====== AVAILABLE DATA ======

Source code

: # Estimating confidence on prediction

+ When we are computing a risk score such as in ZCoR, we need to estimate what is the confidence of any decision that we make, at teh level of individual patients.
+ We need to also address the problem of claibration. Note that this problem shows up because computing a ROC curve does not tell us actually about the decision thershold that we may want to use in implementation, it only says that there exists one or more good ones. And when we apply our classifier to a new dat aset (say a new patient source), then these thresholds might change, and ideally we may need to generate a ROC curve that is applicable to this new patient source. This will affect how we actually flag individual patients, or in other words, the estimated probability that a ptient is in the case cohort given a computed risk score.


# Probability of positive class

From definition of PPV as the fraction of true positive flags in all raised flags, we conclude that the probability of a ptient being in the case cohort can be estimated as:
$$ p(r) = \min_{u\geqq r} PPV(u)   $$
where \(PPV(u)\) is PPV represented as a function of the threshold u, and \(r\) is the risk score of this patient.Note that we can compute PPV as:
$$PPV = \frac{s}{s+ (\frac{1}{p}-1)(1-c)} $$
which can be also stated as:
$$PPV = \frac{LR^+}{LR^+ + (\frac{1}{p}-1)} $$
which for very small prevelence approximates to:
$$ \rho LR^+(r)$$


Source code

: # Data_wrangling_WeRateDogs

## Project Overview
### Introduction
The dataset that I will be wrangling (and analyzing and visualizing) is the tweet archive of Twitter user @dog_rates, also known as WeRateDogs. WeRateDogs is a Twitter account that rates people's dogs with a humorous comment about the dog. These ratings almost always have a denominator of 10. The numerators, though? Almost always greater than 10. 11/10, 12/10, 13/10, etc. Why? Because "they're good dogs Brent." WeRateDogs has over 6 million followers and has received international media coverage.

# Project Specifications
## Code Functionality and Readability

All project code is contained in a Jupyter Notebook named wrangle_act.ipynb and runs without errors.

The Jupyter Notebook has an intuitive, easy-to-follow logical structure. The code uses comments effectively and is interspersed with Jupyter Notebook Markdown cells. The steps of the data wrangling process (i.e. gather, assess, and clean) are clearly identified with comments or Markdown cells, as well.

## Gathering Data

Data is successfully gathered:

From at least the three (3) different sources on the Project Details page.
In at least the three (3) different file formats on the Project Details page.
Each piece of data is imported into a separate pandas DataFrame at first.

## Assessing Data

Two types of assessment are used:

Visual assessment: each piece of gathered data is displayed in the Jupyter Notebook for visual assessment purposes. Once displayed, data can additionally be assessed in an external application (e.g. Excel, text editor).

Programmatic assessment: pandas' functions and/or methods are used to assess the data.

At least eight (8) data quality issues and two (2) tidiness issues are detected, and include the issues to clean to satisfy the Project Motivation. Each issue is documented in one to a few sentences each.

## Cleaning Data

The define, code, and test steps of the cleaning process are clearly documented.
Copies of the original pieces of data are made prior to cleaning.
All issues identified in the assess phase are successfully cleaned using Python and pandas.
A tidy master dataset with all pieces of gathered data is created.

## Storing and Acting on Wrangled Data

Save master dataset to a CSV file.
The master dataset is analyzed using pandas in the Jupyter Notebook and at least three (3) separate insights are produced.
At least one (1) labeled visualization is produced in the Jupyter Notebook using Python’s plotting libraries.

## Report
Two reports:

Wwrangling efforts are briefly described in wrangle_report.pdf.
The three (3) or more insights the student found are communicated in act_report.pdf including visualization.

======

## YOUR ASSIGNMENT
Nothing in the data may differ; print all of it exactly as written.

## THE ANSWER
Source code

: # Estimating confidence on prediction

+ When we are computing a risk score such as in ZCoR, we need to estimate what is the confidence of any decision that we make, at teh level of individual patients.
+ We need to also address the problem of claibration. Note that this problem shows up because computing a ROC curve does not tell us actually about the decision thershold that we may want to use in implementation, it only says that there exists one or more good ones. And when we apply our classifier to a new dat aset (say a new patient source), then these thresholds might change, and ideally we may need to generate a ROC curve that is applicable to this new patient source. This will affect how we actually flag individual patients, or in other words, the estimated probability that a ptient is in the case cohort given a computed risk score.


# Probability of positive class

From definition of PPV as the fraction of true positive flags in all raised flags, we conclude that the probability of a ptient being in the case cohort can be estimated as:
$$ p(r) = \min_{u\geqq r} PPV(u)   $$
where \(PPV(u)\) is PPV represented as a function of the threshold u, and \(r\) is the risk score of this patient.Note that we can compute PPV as:
$$PPV = \frac{s}{s+ (\frac{1}{p}-1)(1-c)} $$
which can be also stated as:
$$PPV = \frac{LR^+}{LR^+ + (\frac{1}{p}-1)} $$
which for very small prevelence approximates to:
$$ \rho LR^+(r)$$


Source code

: # Data_wrangling_WeRateDogs

## Project Overview
### Introduction
The dataset that I will be wrangling (and analyzing and visualizing) is the tweet archive of Twitter user @dog_rates, also known as WeRateDogs. WeRateDogs is a Twitter account that rates people's dogs with a humorous comment about the dog. These ratings almost always have a denominator of 10. The numerators, though? Almost always greater than 10. 11/10, 12/10, 13/10, etc. Why? Because "they're good dogs Brent." WeRateDogs has over 6 million followers and has received international media coverage.

# Project Specifications
## Code Functionality and Readability

All project code is contained in a Jupyter Notebook named wrangle_act.ipynb and runs without errors.

The Jupyter Notebook has an intuitive, easy-to-follow logical structure. The code uses comments effectively and is interspersed with Jupyter Notebook Markdown cells. The steps of the data wrangling process (i.e. gather, assess, and clean) are clearly identified with comments or Markdown cells, as well.

## Gathering Data

Data is successfully gathered:

From at least the three (3) different sources on the Project Details page.
In at least the three (3) different file formats on the Project Details page.
Each piece of data is imported into a separate pandas DataFrame at first.

## Assessing Data

Two types of assessment are used:

Visual assessment: each piece of gathered data is displayed in the Jupyter Notebook for visual assessment purposes. Once displayed, data can additionally be assessed in an external application (e.g. Excel, text editor).

Programmatic assessment: pandas' functions and/or methods are used to assess the data.

At least eight (8) data quality issues and two (2) tidiness issues are detected, and include the issues to clean to satisfy the Project Motivation. Each issue is documented in one to a few sentences each.

## Cleaning Data

The define, code, and test steps of the cleaning process are clearly documented.
Copies of the original pieces of data are made prior to cleaning.
All issues identified in the assess phase are successfully cleaned using Python and pandas.
A tidy master dataset with all pieces of gathered data is created.

## Storing and Acting on Wrangled Data

Save master dataset to a CSV file.
The master dataset is analyzed using pandas in the Jupyter Notebook and at least three (3) separate insights are produced.
At least one (1) labeled visualization is produced in the Jupyter Notebook using Python’s plotting libraries.

## Report
Two reports:

Wwrangling efforts are briefly described in wrangle_report.pdf.
The three (3) or more insights the student found are communicated in act_report.pdf including visualization.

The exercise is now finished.